-- Available data follows --

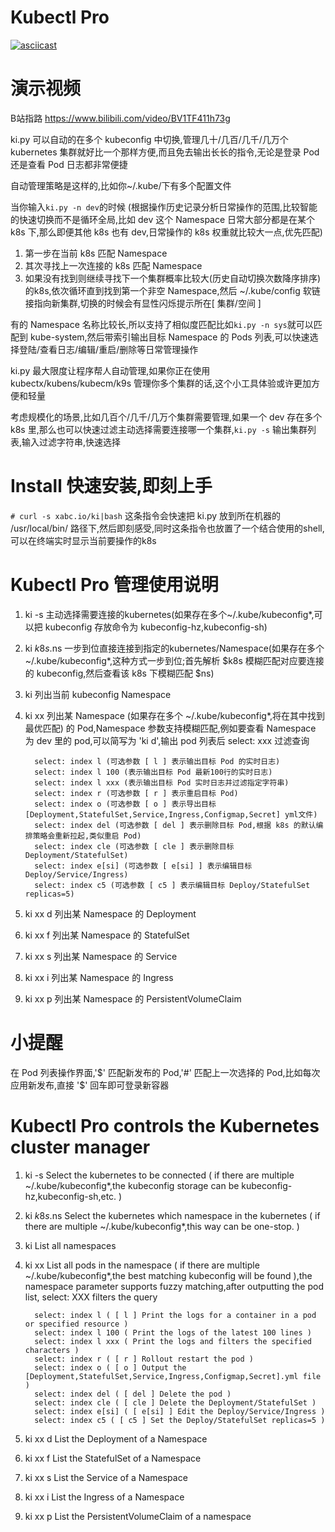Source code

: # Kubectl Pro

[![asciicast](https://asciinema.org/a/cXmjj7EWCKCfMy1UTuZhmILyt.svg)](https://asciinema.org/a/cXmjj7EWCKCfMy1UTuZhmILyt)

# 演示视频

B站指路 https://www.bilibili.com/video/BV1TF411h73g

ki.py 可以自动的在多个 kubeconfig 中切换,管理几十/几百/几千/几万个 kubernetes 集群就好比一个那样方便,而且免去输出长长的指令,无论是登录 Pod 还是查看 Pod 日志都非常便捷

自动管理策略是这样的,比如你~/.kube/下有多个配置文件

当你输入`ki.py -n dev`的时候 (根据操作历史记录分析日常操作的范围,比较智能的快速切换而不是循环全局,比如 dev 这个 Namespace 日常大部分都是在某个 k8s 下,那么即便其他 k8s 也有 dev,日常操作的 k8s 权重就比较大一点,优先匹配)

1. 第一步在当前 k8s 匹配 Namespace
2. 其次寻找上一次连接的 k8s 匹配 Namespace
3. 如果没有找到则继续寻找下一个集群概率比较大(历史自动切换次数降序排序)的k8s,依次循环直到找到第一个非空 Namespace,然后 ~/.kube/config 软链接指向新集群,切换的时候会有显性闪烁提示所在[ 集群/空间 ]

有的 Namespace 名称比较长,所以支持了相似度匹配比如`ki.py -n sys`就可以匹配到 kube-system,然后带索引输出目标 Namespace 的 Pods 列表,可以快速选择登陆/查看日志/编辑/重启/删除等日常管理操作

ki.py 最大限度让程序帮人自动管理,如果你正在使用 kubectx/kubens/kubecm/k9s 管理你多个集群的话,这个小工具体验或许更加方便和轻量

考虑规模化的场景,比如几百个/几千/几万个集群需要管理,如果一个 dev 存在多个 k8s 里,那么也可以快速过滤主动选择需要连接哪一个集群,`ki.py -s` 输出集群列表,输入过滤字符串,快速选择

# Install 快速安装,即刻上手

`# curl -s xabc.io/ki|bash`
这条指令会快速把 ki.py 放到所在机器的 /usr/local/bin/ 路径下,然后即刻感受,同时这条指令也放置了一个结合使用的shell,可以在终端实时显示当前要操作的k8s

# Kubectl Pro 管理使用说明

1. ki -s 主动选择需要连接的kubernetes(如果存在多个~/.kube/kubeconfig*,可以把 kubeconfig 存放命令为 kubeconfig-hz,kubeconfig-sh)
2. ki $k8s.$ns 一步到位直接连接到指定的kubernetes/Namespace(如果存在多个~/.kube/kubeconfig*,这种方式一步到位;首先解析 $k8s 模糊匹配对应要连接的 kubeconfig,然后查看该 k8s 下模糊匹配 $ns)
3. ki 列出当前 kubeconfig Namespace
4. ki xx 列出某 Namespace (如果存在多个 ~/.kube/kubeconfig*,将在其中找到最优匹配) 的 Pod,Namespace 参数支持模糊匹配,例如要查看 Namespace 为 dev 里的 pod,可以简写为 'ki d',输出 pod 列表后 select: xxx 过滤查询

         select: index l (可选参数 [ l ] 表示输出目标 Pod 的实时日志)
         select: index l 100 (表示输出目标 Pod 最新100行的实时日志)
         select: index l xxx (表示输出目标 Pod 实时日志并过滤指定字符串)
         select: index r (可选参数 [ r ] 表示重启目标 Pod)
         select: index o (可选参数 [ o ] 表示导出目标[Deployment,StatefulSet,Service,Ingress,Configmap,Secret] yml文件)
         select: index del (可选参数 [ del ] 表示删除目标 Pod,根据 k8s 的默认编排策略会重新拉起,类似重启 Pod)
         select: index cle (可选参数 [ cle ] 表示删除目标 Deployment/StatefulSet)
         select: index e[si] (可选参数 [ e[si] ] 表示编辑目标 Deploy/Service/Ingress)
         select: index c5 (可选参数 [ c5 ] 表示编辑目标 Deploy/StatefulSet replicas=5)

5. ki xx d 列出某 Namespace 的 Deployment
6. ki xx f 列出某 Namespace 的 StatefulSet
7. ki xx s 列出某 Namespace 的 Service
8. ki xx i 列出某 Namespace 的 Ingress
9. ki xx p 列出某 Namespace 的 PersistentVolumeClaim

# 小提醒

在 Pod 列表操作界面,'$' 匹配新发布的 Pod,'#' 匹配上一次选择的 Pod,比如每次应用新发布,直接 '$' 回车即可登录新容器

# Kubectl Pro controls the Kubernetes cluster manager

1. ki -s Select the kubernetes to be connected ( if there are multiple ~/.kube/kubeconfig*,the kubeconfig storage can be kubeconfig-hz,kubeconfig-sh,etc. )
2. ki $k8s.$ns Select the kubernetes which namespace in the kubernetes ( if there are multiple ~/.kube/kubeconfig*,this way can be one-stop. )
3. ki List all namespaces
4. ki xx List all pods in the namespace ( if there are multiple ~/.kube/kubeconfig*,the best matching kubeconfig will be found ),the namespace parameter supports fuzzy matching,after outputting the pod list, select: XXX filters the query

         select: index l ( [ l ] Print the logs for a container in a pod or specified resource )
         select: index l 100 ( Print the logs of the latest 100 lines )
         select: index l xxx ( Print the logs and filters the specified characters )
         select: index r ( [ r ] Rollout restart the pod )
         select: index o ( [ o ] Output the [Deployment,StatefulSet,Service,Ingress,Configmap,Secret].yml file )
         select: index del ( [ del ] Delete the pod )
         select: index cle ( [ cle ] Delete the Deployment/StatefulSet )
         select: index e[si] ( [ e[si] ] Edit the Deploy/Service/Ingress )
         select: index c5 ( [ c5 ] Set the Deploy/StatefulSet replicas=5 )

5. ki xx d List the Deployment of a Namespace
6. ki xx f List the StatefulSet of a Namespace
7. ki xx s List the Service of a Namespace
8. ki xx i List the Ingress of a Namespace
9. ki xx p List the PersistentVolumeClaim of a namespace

-- Available data concluded --
-- Available data follows --

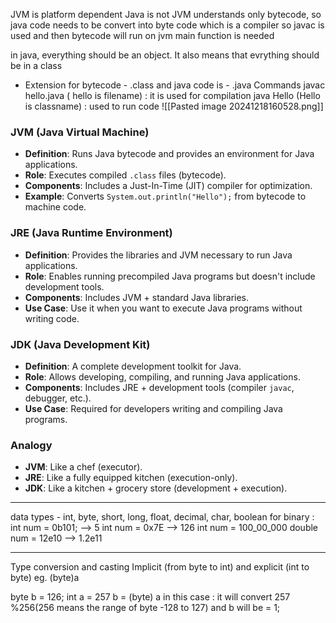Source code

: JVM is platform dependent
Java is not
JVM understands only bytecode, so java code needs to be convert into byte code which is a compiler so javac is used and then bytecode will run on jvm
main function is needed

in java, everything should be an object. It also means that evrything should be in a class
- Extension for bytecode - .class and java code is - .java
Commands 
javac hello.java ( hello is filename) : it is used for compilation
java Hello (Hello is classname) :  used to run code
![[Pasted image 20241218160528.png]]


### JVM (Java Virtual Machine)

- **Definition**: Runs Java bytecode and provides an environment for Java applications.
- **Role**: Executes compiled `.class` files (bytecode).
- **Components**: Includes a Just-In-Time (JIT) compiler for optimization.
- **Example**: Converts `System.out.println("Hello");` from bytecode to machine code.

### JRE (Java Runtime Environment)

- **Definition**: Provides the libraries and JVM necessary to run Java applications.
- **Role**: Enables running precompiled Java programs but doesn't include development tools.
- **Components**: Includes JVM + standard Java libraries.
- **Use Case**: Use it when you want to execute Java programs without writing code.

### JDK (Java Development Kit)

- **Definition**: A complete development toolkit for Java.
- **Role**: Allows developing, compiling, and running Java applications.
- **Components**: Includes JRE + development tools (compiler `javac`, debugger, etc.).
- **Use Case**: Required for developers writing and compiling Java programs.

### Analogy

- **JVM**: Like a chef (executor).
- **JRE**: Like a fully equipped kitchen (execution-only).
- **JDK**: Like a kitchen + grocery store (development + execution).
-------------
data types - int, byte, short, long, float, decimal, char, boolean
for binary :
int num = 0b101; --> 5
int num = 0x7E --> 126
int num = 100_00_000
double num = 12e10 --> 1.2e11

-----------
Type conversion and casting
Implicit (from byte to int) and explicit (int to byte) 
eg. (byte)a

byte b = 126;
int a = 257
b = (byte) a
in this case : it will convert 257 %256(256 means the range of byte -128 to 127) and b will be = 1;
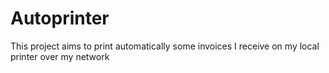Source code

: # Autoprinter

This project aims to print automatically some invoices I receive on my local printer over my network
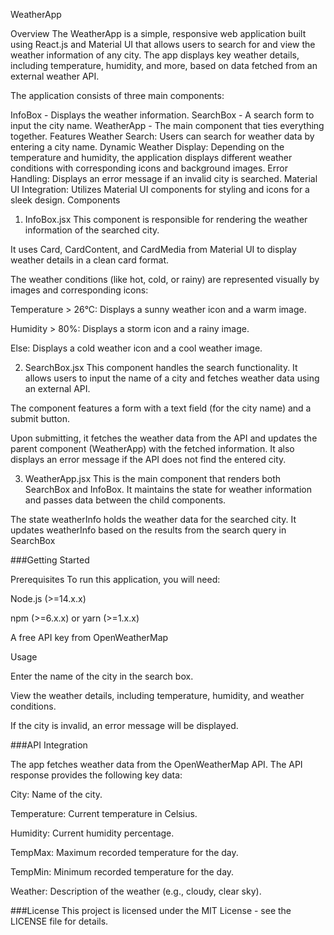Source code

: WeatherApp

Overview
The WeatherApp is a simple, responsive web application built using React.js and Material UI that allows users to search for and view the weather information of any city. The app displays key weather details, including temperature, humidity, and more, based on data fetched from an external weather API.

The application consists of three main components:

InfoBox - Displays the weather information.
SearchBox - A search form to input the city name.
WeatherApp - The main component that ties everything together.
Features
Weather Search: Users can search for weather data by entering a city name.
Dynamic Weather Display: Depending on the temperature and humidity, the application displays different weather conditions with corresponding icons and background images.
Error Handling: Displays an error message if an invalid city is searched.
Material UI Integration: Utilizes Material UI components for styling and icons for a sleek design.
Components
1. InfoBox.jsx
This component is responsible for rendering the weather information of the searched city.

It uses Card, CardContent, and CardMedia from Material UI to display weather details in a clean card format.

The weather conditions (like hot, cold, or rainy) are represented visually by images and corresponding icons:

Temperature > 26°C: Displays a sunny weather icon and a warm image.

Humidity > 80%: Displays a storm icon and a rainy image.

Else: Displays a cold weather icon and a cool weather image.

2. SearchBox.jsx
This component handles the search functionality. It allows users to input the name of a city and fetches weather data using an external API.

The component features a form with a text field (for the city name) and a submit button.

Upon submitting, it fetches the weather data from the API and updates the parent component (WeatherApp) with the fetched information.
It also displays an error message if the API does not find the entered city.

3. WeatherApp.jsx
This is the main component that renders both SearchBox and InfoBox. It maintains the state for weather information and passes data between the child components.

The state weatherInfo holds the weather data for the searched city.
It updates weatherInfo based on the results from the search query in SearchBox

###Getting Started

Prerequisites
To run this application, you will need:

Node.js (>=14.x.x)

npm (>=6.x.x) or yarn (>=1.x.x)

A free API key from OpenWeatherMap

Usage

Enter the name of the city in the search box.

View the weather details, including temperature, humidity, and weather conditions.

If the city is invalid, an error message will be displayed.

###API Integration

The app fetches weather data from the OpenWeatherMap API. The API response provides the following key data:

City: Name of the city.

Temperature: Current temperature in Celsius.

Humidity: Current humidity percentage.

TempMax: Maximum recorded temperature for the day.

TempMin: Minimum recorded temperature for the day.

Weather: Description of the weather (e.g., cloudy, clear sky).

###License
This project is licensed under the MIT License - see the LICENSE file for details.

-- Available data concluded --
-- Available data follows --

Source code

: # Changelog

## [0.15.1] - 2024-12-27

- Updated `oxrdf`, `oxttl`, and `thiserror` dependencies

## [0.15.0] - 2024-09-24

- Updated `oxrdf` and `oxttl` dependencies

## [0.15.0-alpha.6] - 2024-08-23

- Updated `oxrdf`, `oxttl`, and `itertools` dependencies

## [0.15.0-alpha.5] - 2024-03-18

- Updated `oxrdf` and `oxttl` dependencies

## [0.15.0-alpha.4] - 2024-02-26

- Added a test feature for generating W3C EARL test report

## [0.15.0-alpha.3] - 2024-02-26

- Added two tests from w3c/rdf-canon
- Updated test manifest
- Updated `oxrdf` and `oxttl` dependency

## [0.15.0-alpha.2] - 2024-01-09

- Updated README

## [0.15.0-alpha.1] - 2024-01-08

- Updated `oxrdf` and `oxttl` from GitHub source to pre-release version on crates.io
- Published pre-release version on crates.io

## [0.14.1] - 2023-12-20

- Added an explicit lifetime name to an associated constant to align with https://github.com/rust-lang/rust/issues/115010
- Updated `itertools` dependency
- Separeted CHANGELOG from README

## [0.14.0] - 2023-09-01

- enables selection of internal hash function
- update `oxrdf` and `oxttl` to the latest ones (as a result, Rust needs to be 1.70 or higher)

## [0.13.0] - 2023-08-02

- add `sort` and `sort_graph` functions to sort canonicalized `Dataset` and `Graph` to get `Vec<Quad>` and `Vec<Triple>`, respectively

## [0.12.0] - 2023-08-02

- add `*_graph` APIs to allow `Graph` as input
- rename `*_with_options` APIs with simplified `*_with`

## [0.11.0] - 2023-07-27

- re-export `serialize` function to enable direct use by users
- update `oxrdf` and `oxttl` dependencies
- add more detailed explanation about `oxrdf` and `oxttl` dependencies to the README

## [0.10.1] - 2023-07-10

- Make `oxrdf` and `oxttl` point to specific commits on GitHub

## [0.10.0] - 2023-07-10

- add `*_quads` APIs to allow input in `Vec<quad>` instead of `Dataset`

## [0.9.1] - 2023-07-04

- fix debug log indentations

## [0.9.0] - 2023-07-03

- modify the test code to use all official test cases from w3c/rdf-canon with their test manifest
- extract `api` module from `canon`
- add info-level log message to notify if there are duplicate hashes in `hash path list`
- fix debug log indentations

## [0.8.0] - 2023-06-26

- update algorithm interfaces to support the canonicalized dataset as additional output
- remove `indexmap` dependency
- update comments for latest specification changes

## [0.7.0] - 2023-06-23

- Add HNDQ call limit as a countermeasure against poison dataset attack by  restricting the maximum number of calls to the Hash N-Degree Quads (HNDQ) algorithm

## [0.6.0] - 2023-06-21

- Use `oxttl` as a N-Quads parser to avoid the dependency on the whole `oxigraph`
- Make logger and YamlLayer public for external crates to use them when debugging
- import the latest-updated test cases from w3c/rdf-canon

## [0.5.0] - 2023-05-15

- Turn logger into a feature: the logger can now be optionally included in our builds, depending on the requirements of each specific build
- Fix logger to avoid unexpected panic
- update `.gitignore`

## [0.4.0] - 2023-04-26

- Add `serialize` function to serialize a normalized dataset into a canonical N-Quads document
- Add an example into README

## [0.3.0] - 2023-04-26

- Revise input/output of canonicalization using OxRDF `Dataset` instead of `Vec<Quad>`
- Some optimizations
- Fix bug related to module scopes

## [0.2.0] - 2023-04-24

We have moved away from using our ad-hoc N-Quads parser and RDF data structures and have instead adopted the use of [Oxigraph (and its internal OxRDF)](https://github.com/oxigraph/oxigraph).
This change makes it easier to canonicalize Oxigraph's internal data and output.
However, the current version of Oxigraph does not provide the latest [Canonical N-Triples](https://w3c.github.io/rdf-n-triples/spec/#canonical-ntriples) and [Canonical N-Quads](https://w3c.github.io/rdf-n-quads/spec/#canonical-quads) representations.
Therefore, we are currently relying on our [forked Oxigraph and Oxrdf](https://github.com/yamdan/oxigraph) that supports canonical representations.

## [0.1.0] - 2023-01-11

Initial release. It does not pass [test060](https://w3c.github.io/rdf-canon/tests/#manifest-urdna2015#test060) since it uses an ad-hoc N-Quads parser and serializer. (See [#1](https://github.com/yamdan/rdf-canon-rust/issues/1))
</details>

-- Available data concluded --

**What this task involves:** If a line of the data contains the word "表示编辑目标", count it; say how many such lines there are and nothing else.

**Response to this exercise:** 2